> **WORK ITEM**
What is needed is an exact copy of the entries below, from the line that contains "2、TCP的主要特点是" through the final line, both included, and nothing else.

*** Opening of THE DATA ***

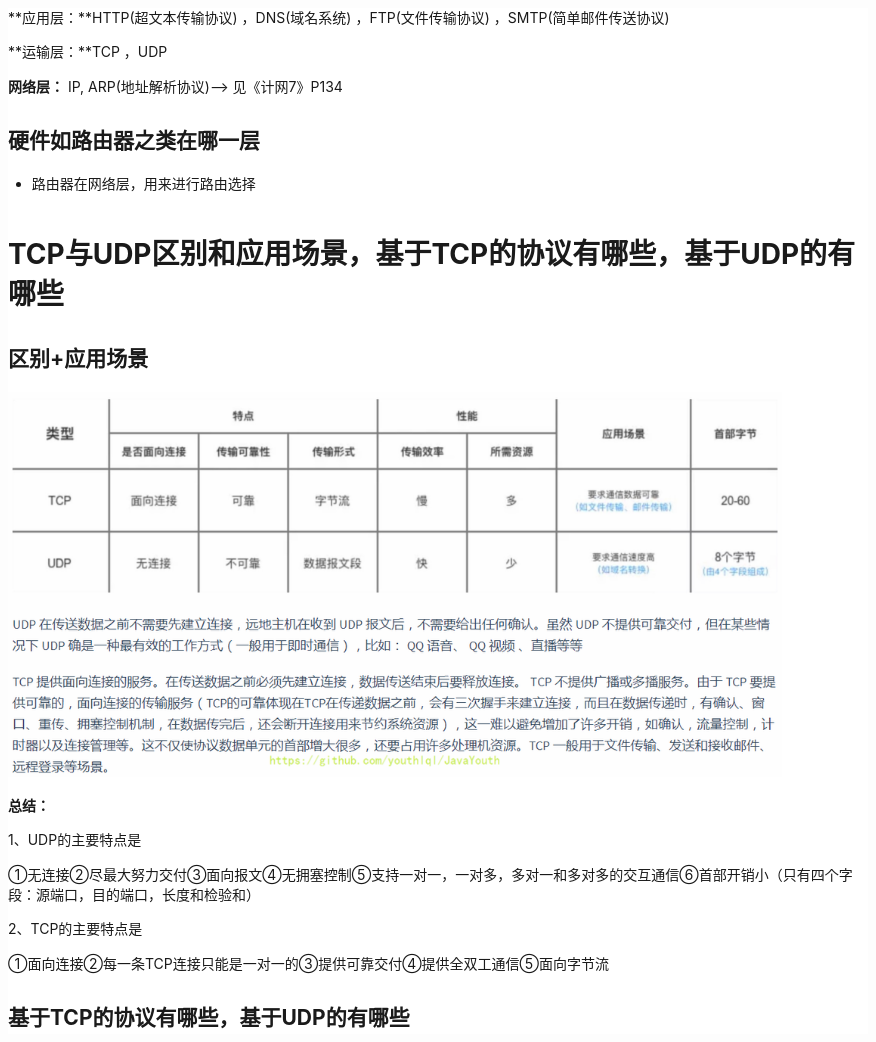 **应用层：**HTTP(超文本传输协议) ，DNS(域名系统) ，FTP(文件传输协议) ，SMTP(简单邮件传送协议)

**运输层：**TCP ，UDP

**网络层：** IP, ARP(地址解析协议)--> 见《计网7》P134



## 硬件如路由器之类在哪一层

-  路由器在网络层，用来进行路由选择

 

# TCP与UDP区别和应用场景，基于TCP的协议有哪些，基于UDP的有哪些

## 区别+应用场景

<img src="image/0001.png" width=90%> 

**总结：**

1、UDP的主要特点是

①无连接②尽最大努力交付③面向报文④无拥塞控制⑤支持一对一，一对多，多对一和多对多的交互通信⑥首部开销小（只有四个字段：源端口，目的端口，长度和检验和）

2、TCP的主要特点是

①面向连接②每一条TCP连接只能是一对一的③提供可靠交付④提供全双工通信⑤面向字节流

 

## 基于TCP的协议有哪些，基于UDP的有哪些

*** Close of THE DATA ***

> **OUTPUT FOR THIS TASK**
2、TCP的主要特点是

①面向连接②每一条TCP连接只能是一对一的③提供可靠交付④提供全双工通信⑤面向字节流

 

## 基于TCP的协议有哪些，基于UDP的有哪些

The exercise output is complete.